My bet is that the following journey mirrors that of so many late-blooming novelists out there:
In 2011, after several years of detours, invaluable life experiences and soul-searching, I returned to myself. We probably all do at some point. A perfect metaphor comes in the form of a car commercial on TV now which shows a man transitioning over time through the vehicles he drives, from the cute red sports car as a teenager to a sedan, minivan, crossover or SUV (if I remember correctly that is) and eventually back to a cute red sports car now that he’s older. Let’s say I’m back to the sports car, only now I know how to drive it.
Writing has been my calling since I was a 12 year-old, learning to put verses together. Poetry was my genre of choice throughout my youth. Not many people read poetry, but it is a great way to learn how to word things in a more creative manner.
From there it was my first novel at 20 years-old, and I shudder to think of how that book reads now that I’m older and wiser with a far different viewpoint from an immature college student. Still, it was an experience dealing with the publishing world back then, sending in query letters and a manuscript with the old self-addressed stamped envelope, going to the post office with a stacked-high pile, spending a small fortune on postage and playing the waiting game. Any writer who’s been doing this for years knows exactly what I’m talking about!
The real world took hold, and I ended up dabbling in journalism, business writing from a company newsletter to a trade magazine, blogging and co-writing a nonfiction book under a pen name.
It wasn’t until 2011, a year after settling into a new life out West accompanied with a multitude of life changes and, more than anything, having lived and learned, that I got back into the red sports car. I had a dream. Yes, yes, I know, cliché, but a dream really was the inspiration for The Religion of the Heart.
I wrote the first draft in three weeks and began rewriting it when I got distracted with another project. And there it sat. And sat. It took over two years, but finally the other work was completed, and back to the novel I went. Friends and family pushed me to finish it, to realize the dream I’ve had for my entire adult life- to publish a novel.

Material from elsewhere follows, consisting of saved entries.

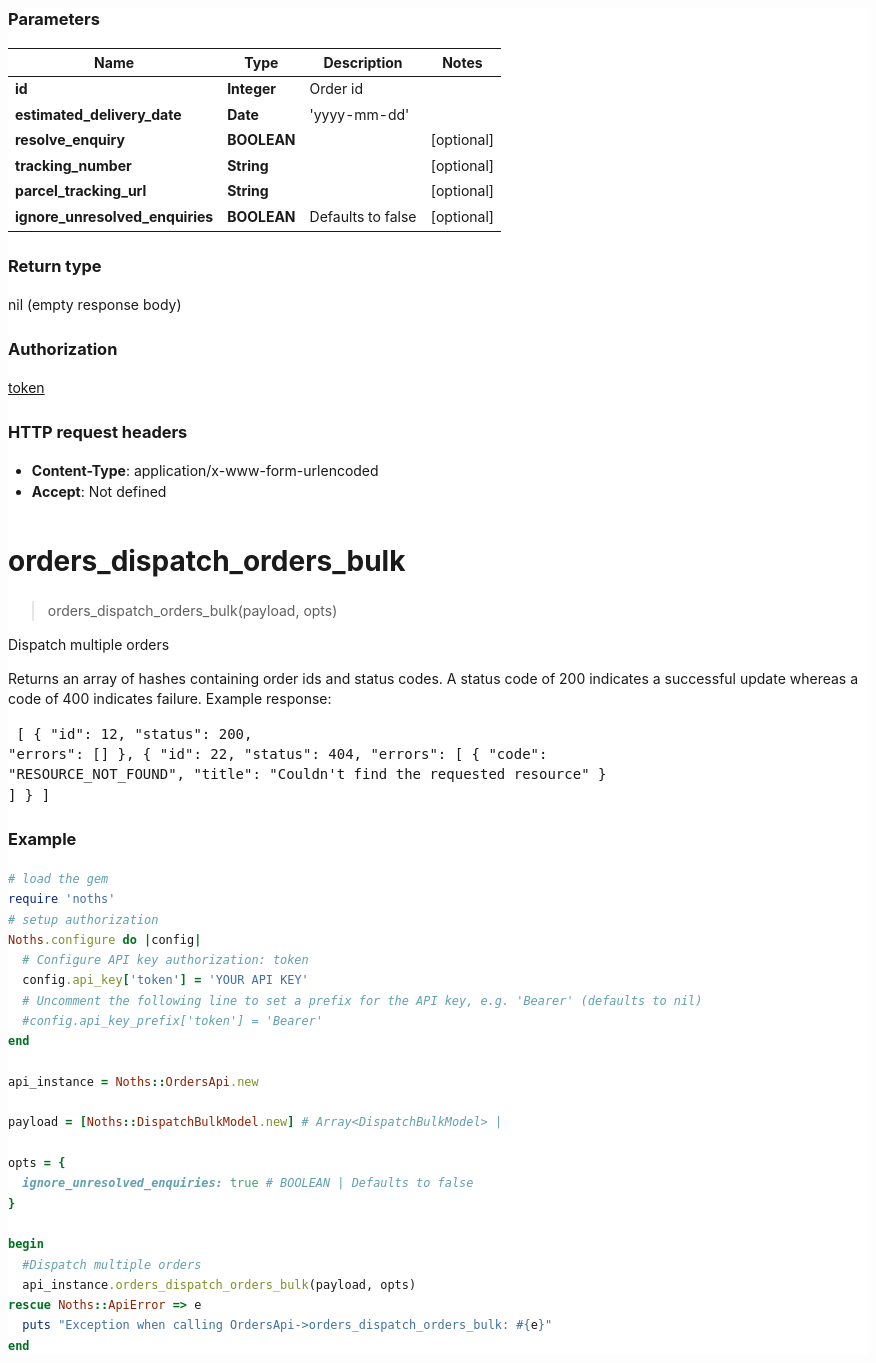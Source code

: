 ### Parameters

Name | Type | Description  | Notes
------------- | ------------- | ------------- | -------------
 **id** | **Integer**| Order id | 
 **estimated_delivery_date** | **Date**| &#39;yyyy-mm-dd&#39; | 
 **resolve_enquiry** | **BOOLEAN**|  | [optional] 
 **tracking_number** | **String**|  | [optional] 
 **parcel_tracking_url** | **String**|  | [optional] 
 **ignore_unresolved_enquiries** | **BOOLEAN**| Defaults to false | [optional] 

### Return type

nil (empty response body)

### Authorization

[token](../README.md#token)

### HTTP request headers

 - **Content-Type**: application/x-www-form-urlencoded
 - **Accept**: Not defined



# **orders_dispatch_orders_bulk**
> orders_dispatch_orders_bulk(payload, opts)

Dispatch multiple orders

Returns an array of hashes containing order ids and status codes. A status code of 200       indicates a successful update whereas a code of 400 indicates failure.     Example response:     <pre>     [       {         \"id\": 12,         \"status\": 200,         \"errors\": []       },       {         \"id\": 22,         \"status\": 404,         \"errors\": [           {             \"code\": \"RESOURCE_NOT_FOUND\",             \"title\": \"Couldn't find the requested resource\"           }         ]       }     ]     </pre> 

### Example
```ruby
# load the gem
require 'noths'
# setup authorization
Noths.configure do |config|
  # Configure API key authorization: token
  config.api_key['token'] = 'YOUR API KEY'
  # Uncomment the following line to set a prefix for the API key, e.g. 'Bearer' (defaults to nil)
  #config.api_key_prefix['token'] = 'Bearer'
end

api_instance = Noths::OrdersApi.new

payload = [Noths::DispatchBulkModel.new] # Array<DispatchBulkModel> | 

opts = { 
  ignore_unresolved_enquiries: true # BOOLEAN | Defaults to false
}

begin
  #Dispatch multiple orders
  api_instance.orders_dispatch_orders_bulk(payload, opts)
rescue Noths::ApiError => e
  puts "Exception when calling OrdersApi->orders_dispatch_orders_bulk: #{e}"
end
```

Honestly, I could rewrite the thing again and again because every time I read through it, there’s something else I want to fix. That’s the perfectionist in me. But it’s time.
I have a story to tell, and these characters have been floating around in my head for four years, desperate to escape and be shared with the world. Next week is their chance. The Religion of the Heart will be out shortly, and I’ll make an announcement when it’s available on Amazon.
Thank you to my friends, family and future readers for all your support!